In a class that is all about creativity and autonomy, can students choose to do nothing? Obviously that isn’t the goal, I have worked very hard to create pathways that are engaging. But there is a delicate dance happening between intrinsic motivations and external expectations.
Students are trained to think about grades as the end-all, but this type of thinking enables many of the problems we have in the classroom. Grades become two sides of the same coin – they only way to get things to happen in the classroom, but also the reason awesome things don’t typically happen in the classroom. Any teacher already knows the meanings hidden in the question ‘will this be graded’. I feel diminished, as a teacher, by the question itself.
Parents, constancy, modifications, gaming the system, inflation… There is so much more to say, I will leave it at that.

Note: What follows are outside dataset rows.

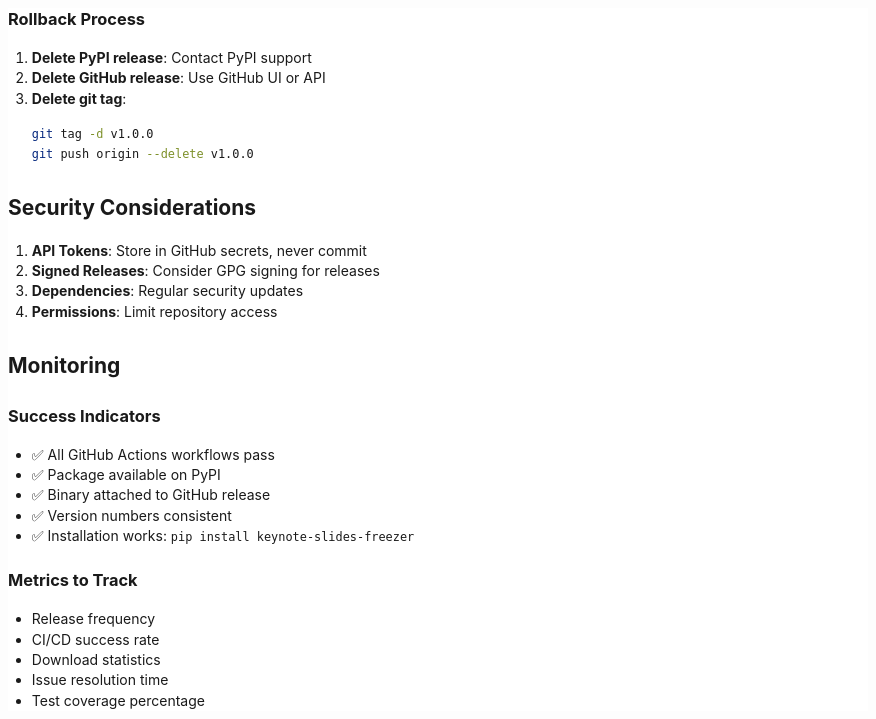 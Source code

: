 ### Rollback Process

1. **Delete PyPI release**: Contact PyPI support
2. **Delete GitHub release**: Use GitHub UI or API
3. **Delete git tag**:
   ```bash
   git tag -d v1.0.0
   git push origin --delete v1.0.0
   ```

## Security Considerations

1. **API Tokens**: Store in GitHub secrets, never commit
2. **Signed Releases**: Consider GPG signing for releases
3. **Dependencies**: Regular security updates
4. **Permissions**: Limit repository access

## Monitoring

### Success Indicators

- ✅ All GitHub Actions workflows pass
- ✅ Package available on PyPI
- ✅ Binary attached to GitHub release
- ✅ Version numbers consistent
- ✅ Installation works: `pip install keynote-slides-freezer`

### Metrics to Track

- Release frequency
- CI/CD success rate
- Download statistics
- Issue resolution time
- Test coverage percentage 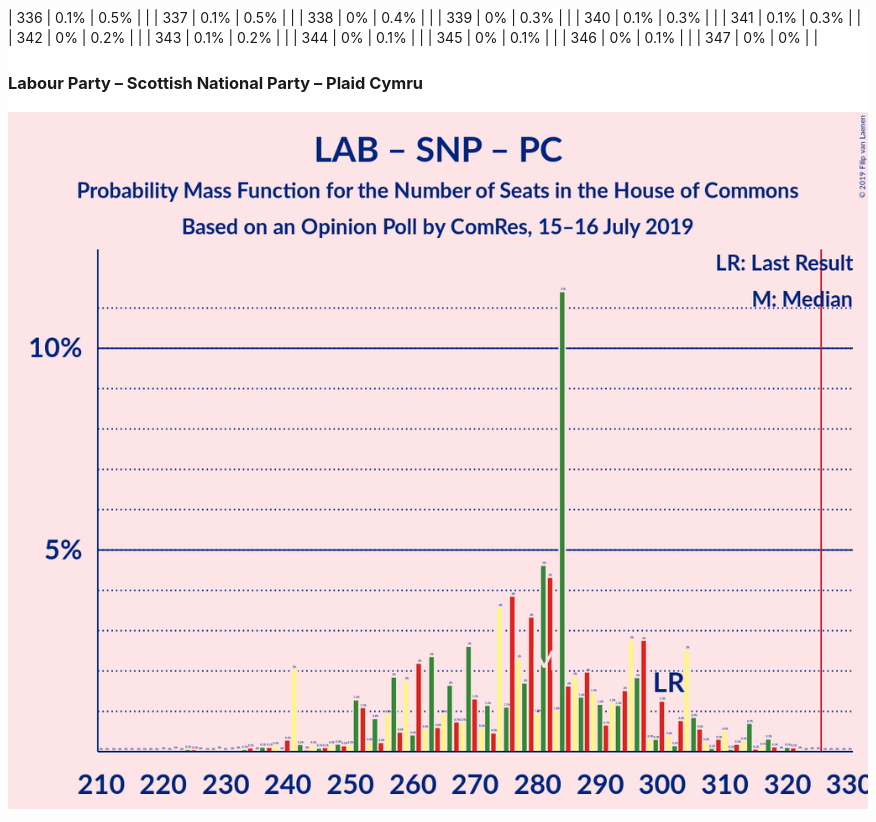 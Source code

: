 | 336 | 0.1% | 0.5% |  |
| 337 | 0.1% | 0.5% |  |
| 338 | 0% | 0.4% |  |
| 339 | 0% | 0.3% |  |
| 340 | 0.1% | 0.3% |  |
| 341 | 0.1% | 0.3% |  |
| 342 | 0% | 0.2% |  |
| 343 | 0.1% | 0.2% |  |
| 344 | 0% | 0.1% |  |
| 345 | 0% | 0.1% |  |
| 346 | 0% | 0.1% |  |
| 347 | 0% | 0% |  |

### Labour Party – Scottish National Party – Plaid Cymru

![Graph with seats probability mass function not yet produced](2019-07-16-ComRes-coalitions-seats-pmf-lab–snp–pc.png "Seats Probability Mass Function")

So without grades, other forms of feedback are needed. True. Maybe they take more time to communicate, but that doesn’t mean they are impossible. This summer I will be designing a new feedback system that should reteach as needed, encourage, and train students to give each other feedback too.
But even with all of this, I still wonder where the floor is. Obviously ‘doing nothing’ isn’t an option. But what about a overly simple project that is slow-walked for weeks? At some point, projects like these act as a barometer of engagement and force ME to improve. If I create busyness and rote copying with too much structure, I would be losing a valuable source of feedback on an authentic, very high measure – engagement.
Raising ambitions is a real challenge. I’m starting to get it, but impacting students in upper middle school is going to be a real accomplishment.